The system is currently under stress, however, as secretaries of several executive departments were nominated primarily on the basis of their antipathy to the mission of their departments. Interior Secretary Ryan Zinke, for example, is responsible for the protection of public lands, but is ideologically opposed to the very concept of public lands. (The exception is in his home state of Montana, a character flaw I explored in my Secretary NIMBY post last November.)

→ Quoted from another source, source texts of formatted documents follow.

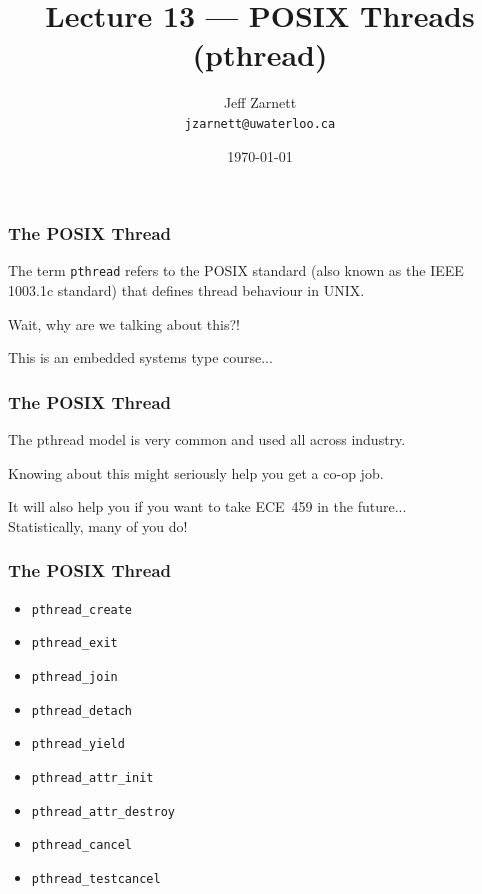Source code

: 

\title{Lecture 13 --- POSIX Threads (pthread) }

\author{Jeff Zarnett \\ \small \texttt{jzarnett@uwaterloo.ca}}
\date{\today}




\begin{frame}
	\titlepage

\end{frame}


\begin{frame}
	\frametitle{The POSIX Thread}

	The term \texttt{pthread} refers to the POSIX standard (also known as the IEEE 1003.1c standard) that defines thread behaviour in UNIX.

Wait, why are we talking about this?!

This is an embedded systems type course...

\end{frame}

\begin{frame}
	\frametitle{The POSIX Thread}

The pthread model is very common and used all across industry.

Knowing about this might seriously help you get a co-op job.


It will also help you if you want to take ECE~459 in the future...\\
\quad Statistically, many of you do! 

\end{frame}


\begin{frame}
	\frametitle{The POSIX Thread}
	\begin{itemize}
		\item \texttt{pthread\_create}
		\item \texttt{pthread\_exit}
		\item \texttt{pthread\_join}
		\item \texttt{pthread\_detach}
		\item \texttt{pthread\_yield}
		\item \texttt{pthread\_attr\_init}
		\item \texttt{pthread\_attr\_destroy}
		\item \texttt{pthread\_cancel}
		\item \texttt{pthread\_testcancel}
	\end{itemize}

\end{frame}


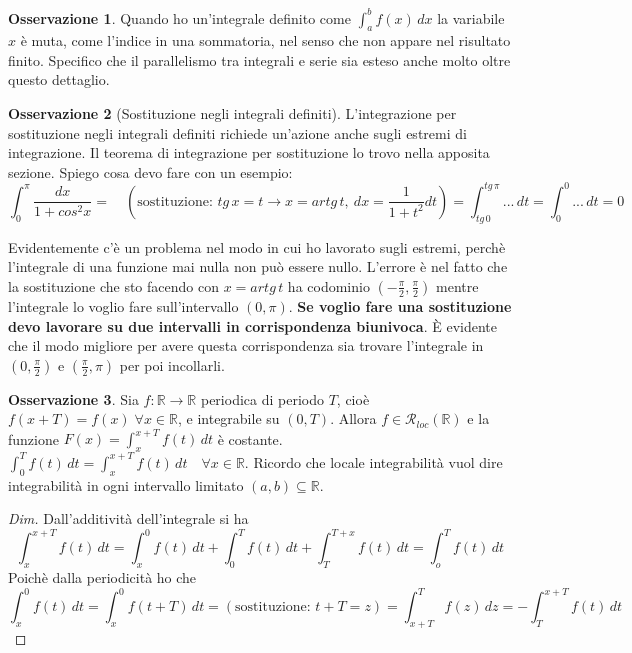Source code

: \documentclass{article}
\theoremstyle{definition}
\theoremstyle{definition}
\theoremstyle{definition}
\theoremstyle{definition}
\newtheorem{remark}{Osservazione}[section]
\theoremstyle{definition}
\theoremstyle{definition}
\begin{document}
\begin{remark}
    Quando ho un'integrale definito come $\displaystyle{\int_a^b f(x)\,dx}$ la variabile $x$ è muta, come l'indice in una sommatoria, nel senso che non appare nel risultato finito. Specifico che il parallelismo tra integrali e serie sia esteso anche molto oltre questo dettaglio.
\end{remark}

\begin{remark}[Sostituzione negli integrali definiti]
    L'integrazione per sostituzione negli integrali definiti richiede un'azione anche sugli estremi di integrazione. Il teorema di integrazione per sostituzione lo trovo nella apposita sezione. Spiego cosa devo fare con un esempio:
    \[\int_0^\pi \frac{dx}{1+cos^2x}=\quad (\text{sostituzione: } tg\,x = t \rightarrow x=artg\,t, \:dx=\frac{1}{1+t^2}dt)=\int_{tg\,0}^{tg\,\pi}...\,dt=\int_0^0...\,dt=0\]

    Evidentemente c'è un problema nel modo in cui ho lavorato sugli estremi, perchè l'integrale di una funzione mai nulla non può essere nullo. L'errore è nel fatto che la sostituzione che sto facendo con $x=artg\,t$ ha codominio $(-\frac{\pi}{2}, \frac{\pi}{2})$ mentre l'integrale lo voglio fare sull'intervallo $(0,\pi)$. \textbf{Se voglio fare una sostituzione devo lavorare su due intervalli in corrispondenza biunivoca}. È evidente che il modo migliore per avere questa corrispondenza sia trovare l'integrale in $(0,\frac{\pi}{2})$ e $(\frac{\pi}{2},\pi)$ per poi incollarli.
\end{remark}

\begin{remark}
    Sia $f:\mathbb{R}\rightarrow\mathbb{R}$ periodica di periodo $T$, cioè $f(x+T)=f(x)\;\forall x\in\mathbb{R}$, e integrabile su $(0,T)$. Allora $f\in\mathcal{R}_{loc}(\mathbb{R})$ e la funzione $\displaystyle{F(x)=\int_x^{x+T}f(t)\,dt}$ è costante. $\displaystyle{\int_0^T f(t)\,dt=\int_x^{x+T}f(t)\,dt \quad \forall x\in\mathbb{R}}$. Ricordo che locale integrabilità vuol dire integrabilità in ogni intervallo limitato $(a,b)\subseteq\mathbb{R}$.
    \begin{proof}[Dim]
        Dall'additività dell'integrale si ha
        \[\int_x^{x+T}f(t)\,dt=\int_x^0 f(t)\,dt + \int_0^T f(t)\,dt + \int_T^{T+x}f(t)\,dt = \int_o^T f(t)\,dt\]
        Poichè dalla periodicità ho che 
        \[\int_x^0 f(t)\,dt=\int_x^0 f(t+T)\, dt = (\text{sostituzione: }t+T=z) = \int_{x+T}^T f(z)\,dz = -\int_T^{x+T} f(t)\,dt\]
    \end{proof}
\end{remark}
\end{document}
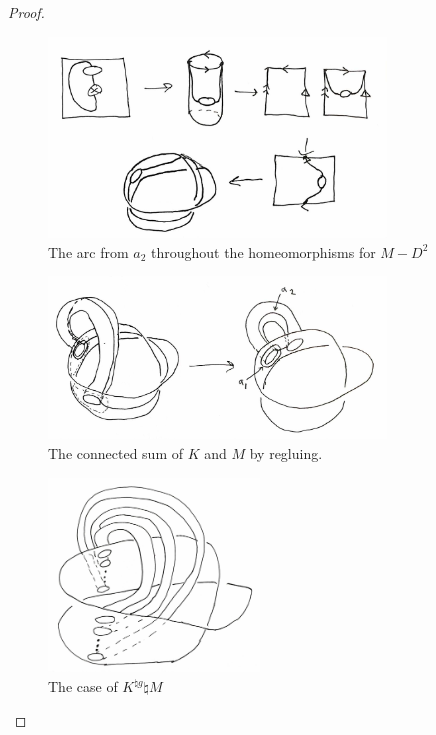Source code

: \documentclass[reqno]{amsart}
\theoremstyle{definition}
\theoremstyle{remark}
\begin{document}
\begin{proof}
\begin{figure}[htpb]
    \centering
    \includegraphics[width=0.8\textwidth]{part2-deformation-curve.jpg}
    \caption{The arc from $a_2$ throughout the homeomorphisms
    for $M-D^2$}
    \label{fig:part2-deformation-curve-jpg}
\end{figure}

\begin{figure}[htpb]
    \centering
    \includegraphics[width=0.8\textwidth]{klein-to-torus-curve.jpg}
    \caption{The connected sum
    of $K$ and $M$ by regluing.}
    \label{fig:klein-to-torus-curve-jpg}
\end{figure}

\begin{figure}[htpb]
    \centering
    \includegraphics[width=0.5\textwidth]{many-klein-torus-curve.jpg}
    \caption{The case of $K^{\natural g} \natural M$}
    \label{fig:many-klein-torus-curve-jpg}
\end{figure}

\end{proof}
\end{document}
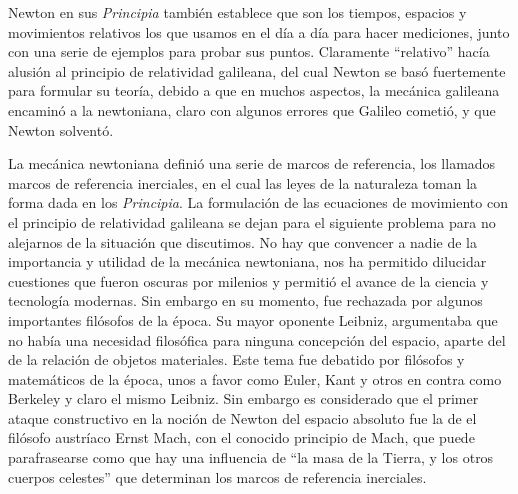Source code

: \documentclass[a4paper,10pt]{article}
\numberwithin{equation}{section}
\begin{document}
\vspace{.3cm} 

Newton en sus \emph{Principia} también establece que son los tiempos, espacios y movimientos 
relativos los que usamos en el día a día para hacer mediciones, junto con una serie de 
ejemplos para probar sus puntos. Claramente ``relativo'' hacía alusión al principio de
relatividad galileana, del cual Newton se basó fuertemente para formular su teoría, debido
a que en muchos aspectos, la mecánica galileana encaminó a la newtoniana, claro con algunos
errores que Galileo cometió, y que Newton solventó.

\vspace{.3cm}

La mecánica newtoniana definió una serie de marcos de referencia, los llamados marcos 
de referencia inerciales, en el cual las leyes de la naturaleza toman la forma dada en 
los \emph{Principia}. La formulación de las ecuaciones de movimiento con el principio de 
relatividad galileana se dejan para el siguiente problema para no alejarnos de la situación
que discutimos. No hay que convencer a nadie de la importancia y utilidad de la mecánica
newtoniana, nos ha permitido dilucidar cuestiones que fueron oscuras por milenios y 
permitió el avance de la ciencia y tecnología modernas. Sin embargo en su momento, fue rechazada
por algunos importantes filósofos de la época. Su mayor oponente Leibniz, argumentaba 
que no había una necesidad filosófica para ninguna concepción del espacio, aparte del de 
la relación de objetos materiales. Este tema fue debatido por filósofos y matemáticos 
de la época, unos a favor como Euler, Kant y otros en contra como Berkeley y claro el mismo
Leibniz. Sin embargo es considerado que el primer ataque constructivo en la noción
de Newton del espacio absoluto fue la de el filósofo austríaco Ernst Mach, con el 
conocido principio de Mach, que puede parafrasearse como  que hay una influencia de 
``la masa de la Tierra, y los otros cuerpos celestes'' que determinan los marcos de referencia
inerciales. 

\vspace{.3cm}
\end{document}
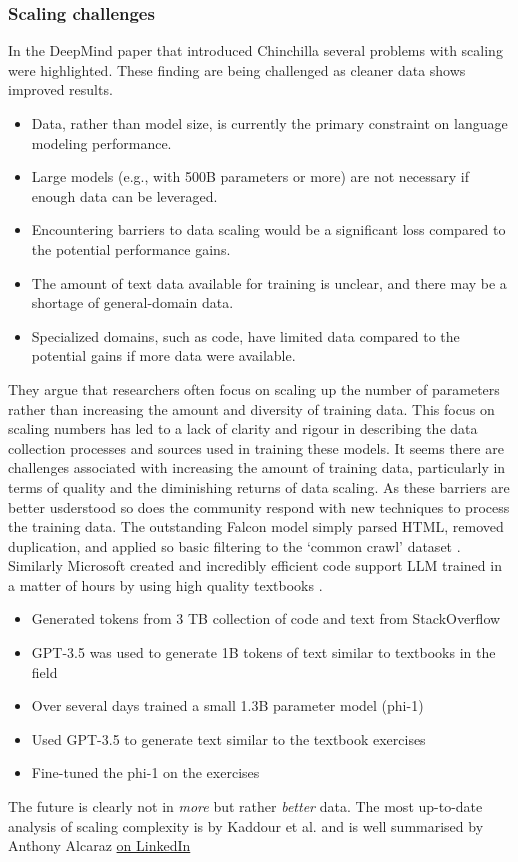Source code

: \subsubsection{Scaling challenges}
In the DeepMind paper that introduced Chinchilla \cite{hoffmann2022empirical} several problems with scaling were highlighted. These finding are being challenged as cleaner data shows improved results.
\begin{itemize}
\item Data, rather than model size, is currently the primary constraint on language modeling performance.
\item Large models (e.g., with 500B parameters or more) are not necessary if enough data can be leveraged.
\item Encountering barriers to data scaling would be a significant loss compared to the potential performance gains.
\item The amount of text data available for training is unclear, and there may be a shortage of general-domain data.
\item Specialized domains, such as code, have limited data compared to the potential gains if more data were available.
\end{itemize}
They argue that researchers often focus on scaling up the number of parameters rather than increasing the amount and diversity of training data. This focus on scaling numbers has led to a lack of clarity and rigour in describing the data collection processes and sources used in training these models. It seems  there are challenges associated with increasing the amount of training data, particularly in terms of quality and the diminishing returns of data scaling. As these barriers are better usderstood so does the community respond with new techniques to process the training data. The outstanding Falcon model simply parsed HTML, removed duplication, and applied so basic filtering to the `common crawl' dataset \cite{penedo2023refinedweb}. Similarly Microsoft created and incredibly efficient code support LLM trained in a matter of hours by using high quality textbooks \cite{gunasekar2023textbooks}.
\begin{itemize}
\item Generated tokens from 3 TB collection of code and text from StackOverflow
\item GPT-3.5 was used to generate 1B tokens of text similar to textbooks in the field
\item Over several days trained a small 1.3B parameter model (phi-1)
\item Used GPT-3.5 to generate text similar to the textbook exercises
\item Fine-tuned the phi-1 on the exercises
\end{itemize} 
The future is clearly not in \textit{more} but rather \textit{better} data. The most up-to-date analysis of scaling complexity is by Kaddour et al. and is well summarised by Anthony Alcaraz \href{https://www.linkedin.com/posts/anthony-alcaraz-b80763155_this-paper-is-a-must-read-for-those-interested-activity-7087728440300158976-wa_f?}{on LinkedIn} \cite{kaddour2023challenges}
 
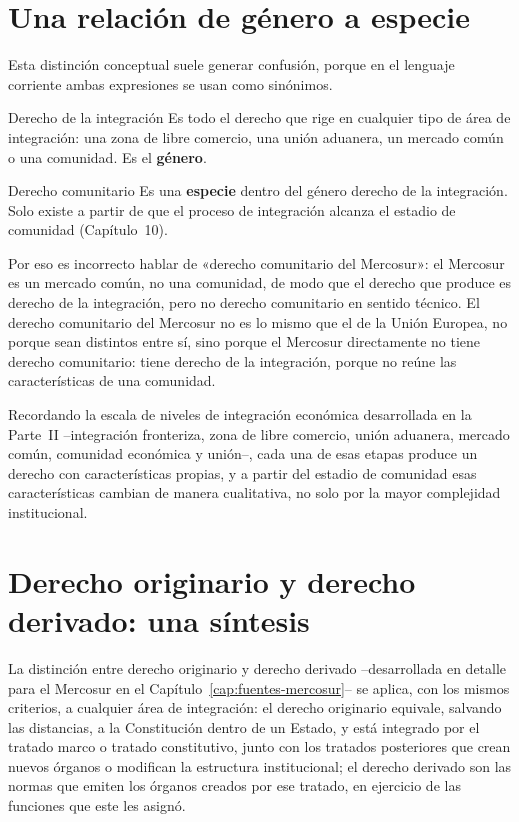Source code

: \documentclass[12pt,oneside]{book}
\begin{document}
\section{Una relación de género a especie}

Esta distinción conceptual suele generar confusión, porque en el lenguaje corriente ambas expresiones se usan como sinónimos.

\begin{definicion}{Derecho de la integración}
Es todo el derecho que rige en cualquier tipo de área de integración: una zona de libre comercio, una unión aduanera, un mercado común o una comunidad. Es el \textbf{género}.
\end{definicion}

\begin{definicion}{Derecho comunitario}
Es una \textbf{especie} dentro del género derecho de la integración. Solo existe a partir de que el proceso de integración alcanza el estadio de comunidad (Capítulo~10).
\end{definicion}

Por eso es incorrecto hablar de «derecho comunitario del Mercosur»: el Mercosur es un mercado común, no una comunidad, de modo que el derecho que produce es derecho de la integración, pero no derecho comunitario en sentido técnico. El derecho comunitario del Mercosur no es lo mismo que el de la Unión Europea, no porque sean distintos entre sí, sino porque el Mercosur directamente no tiene derecho comunitario: tiene derecho de la integración, porque no reúne las características de una comunidad.

Recordando la escala de niveles de integración económica desarrollada en la Parte~II --integración fronteriza, zona de libre comercio, unión aduanera, mercado común, comunidad económica y unión--, cada una de esas etapas produce un derecho con características propias, y a partir del estadio de comunidad esas características cambian de manera cualitativa, no solo por la mayor complejidad institucional.

\section{Derecho originario y derecho derivado: una síntesis}

La distinción entre derecho originario y derecho derivado --desarrollada en detalle para el Mercosur en el Capítulo~\ref{cap:fuentes-mercosur}-- se aplica, con los mismos criterios, a cualquier área de integración: el derecho originario equivale, salvando las distancias, a la Constitución dentro de un Estado, y está integrado por el tratado marco o tratado constitutivo, junto con los tratados posteriores que crean nuevos órganos o modifican la estructura institucional; el derecho derivado son las normas que emiten los órganos creados por ese tratado, en ejercicio de las funciones que este les asignó.
\end{document}
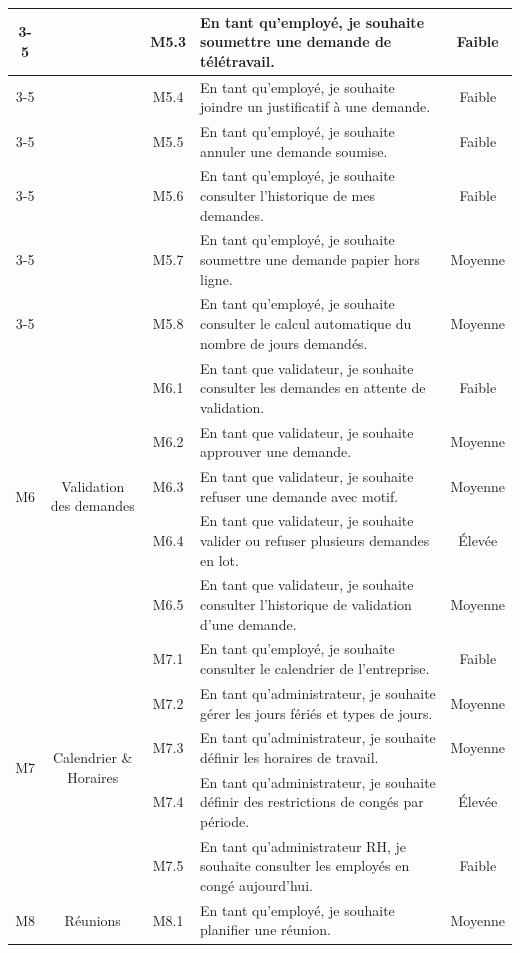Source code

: \begin{longtable}{|c|c|c|p{7.2cm}|c|}
\cline{3-5}
 & & M5.3 & En tant qu'employé, je souhaite soumettre une demande de télétravail. & Faible \\
\cline{3-5}
 & & M5.4 & En tant qu'employé, je souhaite joindre un justificatif à une demande. & Faible \\
\cline{3-5}
 & & M5.5 & En tant qu'employé, je souhaite annuler une demande soumise. & Faible \\
\cline{3-5}
 & & M5.6 & En tant qu'employé, je souhaite consulter l'historique de mes demandes. & Faible \\
\cline{3-5}
 & & M5.7 & En tant qu'employé, je souhaite soumettre une demande papier hors ligne. & Moyenne \\
\cline{3-5}
 & & M5.8 & En tant qu'employé, je souhaite consulter le calcul automatique du nombre de jours demandés. & Moyenne \\
\hline
\multirow{5}{*}{M6} & \multirow{5}{*}{Validation des demandes} & M6.1 & En tant que validateur, je souhaite consulter les demandes en attente de validation. & Faible \\
\cline{3-5}
 & & M6.2 & En tant que validateur, je souhaite approuver une demande. & Moyenne \\
\cline{3-5}
 & & M6.3 & En tant que validateur, je souhaite refuser une demande avec motif. & Moyenne \\
\cline{3-5}
 & & M6.4 & En tant que validateur, je souhaite valider ou refuser plusieurs demandes en lot. & Élevée \\
\cline{3-5}
 & & M6.5 & En tant que validateur, je souhaite consulter l'historique de validation d'une demande. & Moyenne \\
\hline
\multirow{5}{*}{M7} & \multirow{5}{*}{Calendrier \& Horaires} & M7.1 & En tant qu'employé, je souhaite consulter le calendrier de l'entreprise. & Faible \\
\cline{3-5}
 & & M7.2 & En tant qu'administrateur, je souhaite gérer les jours fériés et types de jours. & Moyenne \\
\cline{3-5}
 & & M7.3 & En tant qu'administrateur, je souhaite définir les horaires de travail. & Moyenne \\
\cline{3-5}
 & & M7.4 & En tant qu'administrateur, je souhaite définir des restrictions de congés par période. & Élevée \\
\cline{3-5}
 & & M7.5 & En tant qu'administrateur RH, je souhaite consulter les employés en congé aujourd'hui. & Faible \\
\hline
\multirow{4}{*}{M8} & \multirow{4}{*}{Réunions} & M8.1 & En tant qu'employé, je souhaite planifier une réunion. & Moyenne \\

\end{longtable}
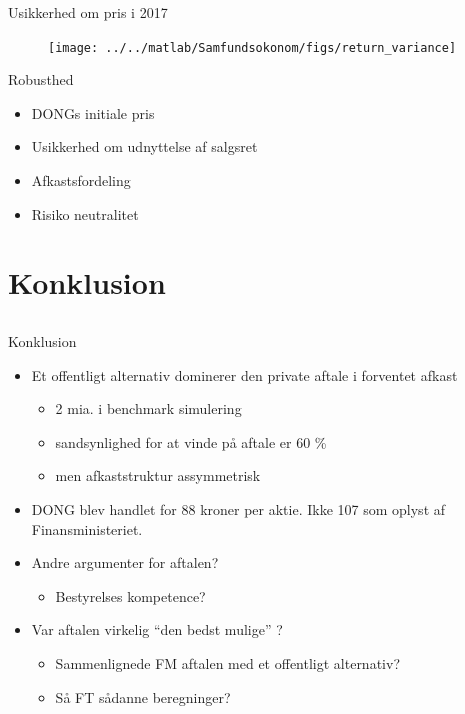 \documentclass{beamer}
\begin{document}
\begin{frame}{ Usikkerhed om pris i 2017}

\begin{figure}
\texttt{[image: ../../matlab/Samfundsokonom/figs/return\_variance]}
\label{fig:usikkerhed}
\end{figure}
	
\end{frame}

\begin{frame}{Robusthed}

\begin{itemize}
	\item DONGs initiale pris
	\item Usikkerhed om udnyttelse af salgsret
	\item Afkastsfordeling
	\item Risiko neutralitet
\end{itemize}

\end{frame}

\section{Konklusion}
\subsection{}

\begin{frame}{Konklusion}
\begin{itemize}
	\item Et offentligt alternativ dominerer den private aftale i forventet afkast
	\pause
	\begin{itemize}
	\item 2 mia. i benchmark simulering
	\pause 
	\item sandsynlighed for at vinde på aftale er 60 \%
	\pause 
	\item men afkaststruktur assymmetrisk
	\end{itemize}
	\pause
	\item DONG blev handlet for 88 kroner per aktie. Ikke 107 som oplyst af Finansministeriet.
	\pause 
	\item Andre argumenter for aftalen?
	\begin{itemize}
	\item Bestyrelses kompetence?
	\end{itemize}
	\pause
	\item Var aftalen virkelig \enquote{den bedst mulige} ?
	\begin{itemize}
	\item Sammenlignede FM aftalen med et offentligt alternativ?
	\item Så FT sådanne beregninger?
	\end{itemize}
\end{itemize}

\end{frame}
\end{document}
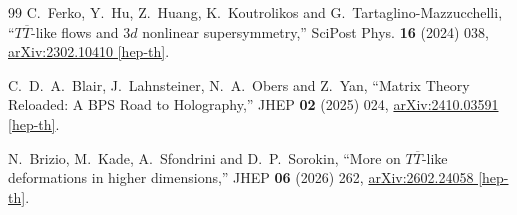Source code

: \documentclass[a4paper,11pt]{article}
\numberwithin{equation}{section}
\begin{document}
\begin{thebibliography}{99}
C.~Ferko, Y.~Hu, Z.~Huang, K.~Koutrolikos and G.~Tartaglino-Mazzucchelli,
``$T\overline T$-like flows and $3d$ nonlinear supersymmetry,''
SciPost Phys. \textbf{16} (2024) 038,
\href{https://arxiv.org/abs/2302.10410}{arXiv:2302.10410 [hep-th]}.

C.~D.~A.~Blair, J.~Lahnsteiner, N.~A.~Obers and Z.~Yan,
``Matrix Theory Reloaded: A BPS Road to Holography,''
JHEP \textbf{02} (2025) 024,
\href{https://arxiv.org/abs/2410.03591}{arXiv:2410.03591 [hep-th]}.

N.~Brizio, M.~Kade, A.~Sfondrini and D.~P.~Sorokin,
``More on $T\overline T$-like deformations in higher dimensions,''
JHEP \textbf{06} (2026) 262,
\href{https://arxiv.org/abs/2602.24058}{arXiv:2602.24058 [hep-th]}.

\end{thebibliography}
\end{document}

The Senate, of course, has the responsibility to confirm the nominations only of persons qualified to carry out their constitutionally-mandated duties. It would seem that open hostility to the purposes and programs of a department would be a disqualification, but the current Senate has not seen fit to carry out even that minimal level of oversight with respect to the departments of Interior, Environmental Protection, Education, and several others. In some cases a Senator of the President's party has risen to speak against a nominee, but none has voted accordingly, with the sole exception of the vote to confirm a CIA director with an ambiguous (at best) record on torture.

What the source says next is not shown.